When it comes to helping employees maintain optimal work output, businesses have many options for monitoring CO2 levels. Regularly checking CO2 readings should be just as important as doing so for radon or carbon monoxide.

The most common type of monitor uses a nondispersive infrared (NDIR) sensor. Most NDIRs use a broadband lamp to direct light with an air sample through an optical filter toward an infrared (IR) detector, which measures CO2 in the air. An electrochemical carbon dioxide sensor indicates CO2 levels in the air by measuring electrical currents. A metal oxide semiconductor (MOS) sensor tests for CO2 by measuring the resistivity—ease of electricity flow—of metal compounds in the air.

If you want a CO2 monitor that's accurate, easy to read, and tasteful in appearance then our CO2 monitor will be perfect for you. It uses an NDIR Infrared CO2 sensor, the most common type on the market. The indicator is an easy-to-read maple leaf that displays readings in shades ranging from dark green (very good air quality) to red (dangerously stale air) depending on the CO2 concentration it detects.

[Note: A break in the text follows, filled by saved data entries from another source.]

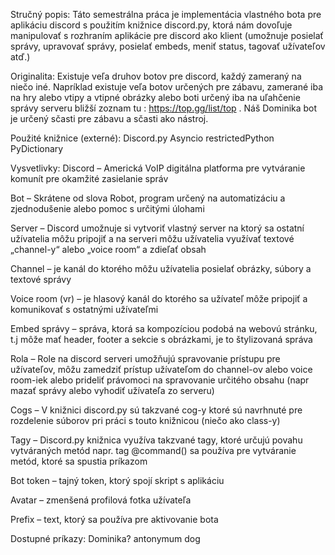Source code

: Stručný popis:
Táto semestrálna práca je implementácia vlastného bota pre aplikáciu discord s použitím knižnice discord.py, ktorá nám dovoľuje manipulovať s rozhraním aplikácie pre discord ako klient (umožnuje posielať správy, upravovať správy, posielať embeds, meniť status, tagovať užívateľov atď.) 

Originalita:
Existuje veľa druhov botov pre discord, každý zameraný na niečo iné. Napríklad existuje veľa botov určených pre zábavu, zamerané iba na hry alebo vtipy a vtipné obrázky alebo boti určený iba na uľahčenie správy serveru bližší zoznam tu :  https://top.gg/list/top  . Náš Dominika bot je určený sčasti pre zábavu a sčasti ako nástroj. 

Použité knižnice (externé): 
Discord.py
Asyncio
restrictedPython
PyDictionary

Vysvetlivky:
Discord 
– Americká VoIP digitálna platforma pre vytváranie komunít pre okamžité zasielanie správ 

Bot 
– Skrátene od slova Robot, program určený na automatizáciu a zjednodušenie alebo pomoc s určitými úlohami

Server 
– Discord umožnuje si vytvoriť vlastný server na ktorý sa ostatní užívatelia môžu pripojiť a na serveri môžu užívatelia využívať textové „channel-y“ alebo „voice room“ a zdieľať obsah

Channel
– je kanál do ktorého môžu užívatelia posielať obrázky, súbory a textové správy 

Voice room (vr) 
– je hlasový kanál do ktorého sa užívateľ môže pripojiť a komunikovať s ostatnými užívateľmi

Embed správy 
– správa, ktorá sa kompozíciou podobá na webovú stránku, t.j môže mať header, footer a sekcie s obrázkami, je to štylizovaná správa

Rola 
– Role na discord serveri umožňujú spravovanie prístupu pre užívateľov, môžu zamedziť prístup užívateľom do channel-ov alebo voice room-iek alebo prideliť právomoci na spravovanie určitého obsahu
(napr mazať správy alebo vyhodiť užívateľa zo serveru)

Cogs 
– V knižnici discord.py sú takzvané cog-y ktoré sú navrhnuté pre rozdelenie súborov pri práci s touto knižnicou (niečo ako class-y)

Tagy 
– Discord.py knižnica využíva takzvané tagy, ktoré určujú povahu vytváraných metód
napr. tag  @command() sa používa pre vytváranie metód, ktoré sa spustia príkazom

Bot token 
– tajný token, ktorý spojí skript s aplikáciu

Avatar 
– zmenšená profilová fotka užívateľa

Prefix 
– text, ktorý sa používa pre aktivovanie bota


Dostupné príkazy:
    Dominika? antonymum dog

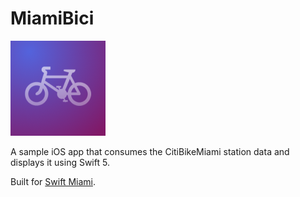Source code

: # MiamiBici
![](https://github.com/paulofierro/MiamiBici/blob/master/Assets/icon_76pt%402x.png)

A sample iOS app that consumes the CitiBikeMiami station data and displays it using Swift 5.

Built for [Swift Miami](https://www.meetup.com/Swift-Miami/events/258909804/).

The Maple CO2 has the features you'd expect from a high-quality CO2 monitoring system. It's easy to install and can be placed in a visible location for convenient checking. The Maple CO2 works well in private homes as well as dense commercial spaces. Other features of this product are its attractive, environmentally-friendly design and green packaging. The ash tree body makes the monitor charming enough to give as a gift. You also have the option to engrave the monitor with your company's logo.

Conclusion

Companies and employees alike can benefit from understanding the effect of CO2 on productivity. They can take steps to reduce the levels of CO2 to which they're exposed. Opening windows whenever possible, adding plants to enclosed spaces, and investing in a monitor like the CO2 Maple are viable solutions to protect workers and improve their physical environment.